> SUPPLIED INFORMATION
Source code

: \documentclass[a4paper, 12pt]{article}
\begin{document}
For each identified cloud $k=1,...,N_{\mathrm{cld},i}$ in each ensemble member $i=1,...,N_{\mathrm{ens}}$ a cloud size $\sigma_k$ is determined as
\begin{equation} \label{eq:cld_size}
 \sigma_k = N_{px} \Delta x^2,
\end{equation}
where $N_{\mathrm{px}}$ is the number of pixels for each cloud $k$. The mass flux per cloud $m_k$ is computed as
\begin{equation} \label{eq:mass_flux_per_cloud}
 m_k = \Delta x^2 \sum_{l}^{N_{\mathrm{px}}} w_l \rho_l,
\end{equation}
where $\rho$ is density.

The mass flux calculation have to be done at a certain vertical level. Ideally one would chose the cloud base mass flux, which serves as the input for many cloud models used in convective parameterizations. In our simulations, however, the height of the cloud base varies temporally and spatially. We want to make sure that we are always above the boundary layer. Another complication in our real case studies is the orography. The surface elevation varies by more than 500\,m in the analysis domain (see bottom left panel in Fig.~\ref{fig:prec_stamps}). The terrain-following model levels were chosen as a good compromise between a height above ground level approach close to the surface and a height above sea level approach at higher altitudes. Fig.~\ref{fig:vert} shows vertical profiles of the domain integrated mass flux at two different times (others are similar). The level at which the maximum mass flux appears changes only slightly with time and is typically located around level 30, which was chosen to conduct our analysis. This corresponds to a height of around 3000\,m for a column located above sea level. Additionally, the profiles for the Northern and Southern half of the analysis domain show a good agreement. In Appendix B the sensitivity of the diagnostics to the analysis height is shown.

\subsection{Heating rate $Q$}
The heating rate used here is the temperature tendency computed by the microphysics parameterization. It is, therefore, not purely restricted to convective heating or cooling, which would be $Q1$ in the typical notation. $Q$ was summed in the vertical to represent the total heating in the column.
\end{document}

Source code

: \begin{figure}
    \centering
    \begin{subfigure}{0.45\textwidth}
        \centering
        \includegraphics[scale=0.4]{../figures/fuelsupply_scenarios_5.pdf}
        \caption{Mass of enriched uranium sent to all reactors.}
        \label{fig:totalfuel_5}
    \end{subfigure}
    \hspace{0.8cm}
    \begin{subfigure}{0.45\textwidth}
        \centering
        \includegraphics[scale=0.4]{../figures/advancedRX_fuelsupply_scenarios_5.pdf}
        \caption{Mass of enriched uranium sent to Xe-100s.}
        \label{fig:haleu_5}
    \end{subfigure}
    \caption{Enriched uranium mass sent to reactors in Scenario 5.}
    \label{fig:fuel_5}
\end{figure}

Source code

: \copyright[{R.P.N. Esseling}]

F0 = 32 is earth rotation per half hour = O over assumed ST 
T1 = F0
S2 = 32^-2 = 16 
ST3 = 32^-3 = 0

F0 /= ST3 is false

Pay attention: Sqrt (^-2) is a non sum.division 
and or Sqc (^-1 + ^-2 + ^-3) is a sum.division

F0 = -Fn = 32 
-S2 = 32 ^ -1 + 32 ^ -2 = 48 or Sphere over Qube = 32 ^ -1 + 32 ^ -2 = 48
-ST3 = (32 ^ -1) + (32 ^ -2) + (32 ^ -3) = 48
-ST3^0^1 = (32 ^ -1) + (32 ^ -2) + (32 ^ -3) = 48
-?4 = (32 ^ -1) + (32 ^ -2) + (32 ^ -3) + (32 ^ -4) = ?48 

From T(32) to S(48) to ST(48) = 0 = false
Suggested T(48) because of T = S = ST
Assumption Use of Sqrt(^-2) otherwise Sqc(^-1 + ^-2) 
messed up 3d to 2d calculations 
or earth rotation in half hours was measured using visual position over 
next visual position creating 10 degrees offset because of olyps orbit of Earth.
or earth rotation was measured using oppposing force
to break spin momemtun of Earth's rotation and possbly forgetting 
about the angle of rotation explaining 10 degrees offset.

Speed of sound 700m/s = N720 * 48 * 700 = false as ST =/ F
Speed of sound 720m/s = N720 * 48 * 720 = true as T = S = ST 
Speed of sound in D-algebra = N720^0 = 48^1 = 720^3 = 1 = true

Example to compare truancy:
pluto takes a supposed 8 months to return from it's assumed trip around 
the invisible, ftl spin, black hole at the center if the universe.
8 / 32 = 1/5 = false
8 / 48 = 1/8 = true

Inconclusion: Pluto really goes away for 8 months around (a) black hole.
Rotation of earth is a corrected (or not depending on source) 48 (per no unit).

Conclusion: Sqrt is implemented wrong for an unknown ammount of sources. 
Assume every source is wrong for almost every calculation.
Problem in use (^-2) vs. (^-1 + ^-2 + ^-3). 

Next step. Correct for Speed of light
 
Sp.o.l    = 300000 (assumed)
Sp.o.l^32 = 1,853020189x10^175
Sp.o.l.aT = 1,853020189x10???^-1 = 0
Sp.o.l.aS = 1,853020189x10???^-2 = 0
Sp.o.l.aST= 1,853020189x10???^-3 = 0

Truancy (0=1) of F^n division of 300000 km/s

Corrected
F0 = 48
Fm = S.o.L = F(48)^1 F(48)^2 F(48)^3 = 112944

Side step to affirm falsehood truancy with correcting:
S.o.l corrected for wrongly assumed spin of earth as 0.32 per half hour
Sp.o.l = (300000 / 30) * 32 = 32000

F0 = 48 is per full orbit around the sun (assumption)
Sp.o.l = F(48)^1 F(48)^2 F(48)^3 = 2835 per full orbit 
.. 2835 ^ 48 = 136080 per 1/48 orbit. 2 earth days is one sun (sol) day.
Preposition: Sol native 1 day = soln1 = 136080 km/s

> TASK PROMPT
Looking at the entries above, can you reproduce exactly the lines from the one that holds "uranium mass sent" through the one that holds "messed up 3d to 2d calculations", and only those?

> ANSWER TO THIS PROBLEM
    \caption{Enriched uranium mass sent to reactors in Scenario 5.}
    \label{fig:fuel_5}
\end{figure}

Source code

: \copyright[{R.P.N. Esseling}]

F0 = 32 is earth rotation per half hour = O over assumed ST 
T1 = F0
S2 = 32^-2 = 16 
ST3 = 32^-3 = 0

F0 /= ST3 is false

Pay attention: Sqrt (^-2) is a non sum.division 
and or Sqc (^-1 + ^-2 + ^-3) is a sum.division

F0 = -Fn = 32 
-S2 = 32 ^ -1 + 32 ^ -2 = 48 or Sphere over Qube = 32 ^ -1 + 32 ^ -2 = 48
-ST3 = (32 ^ -1) + (32 ^ -2) + (32 ^ -3) = 48
-ST3^0^1 = (32 ^ -1) + (32 ^ -2) + (32 ^ -3) = 48
-?4 = (32 ^ -1) + (32 ^ -2) + (32 ^ -3) + (32 ^ -4) = ?48 

From T(32) to S(48) to ST(48) = 0 = false
Suggested T(48) because of T = S = ST
Assumption Use of Sqrt(^-2) otherwise Sqc(^-1 + ^-2) 
messed up 3d to 2d calculations 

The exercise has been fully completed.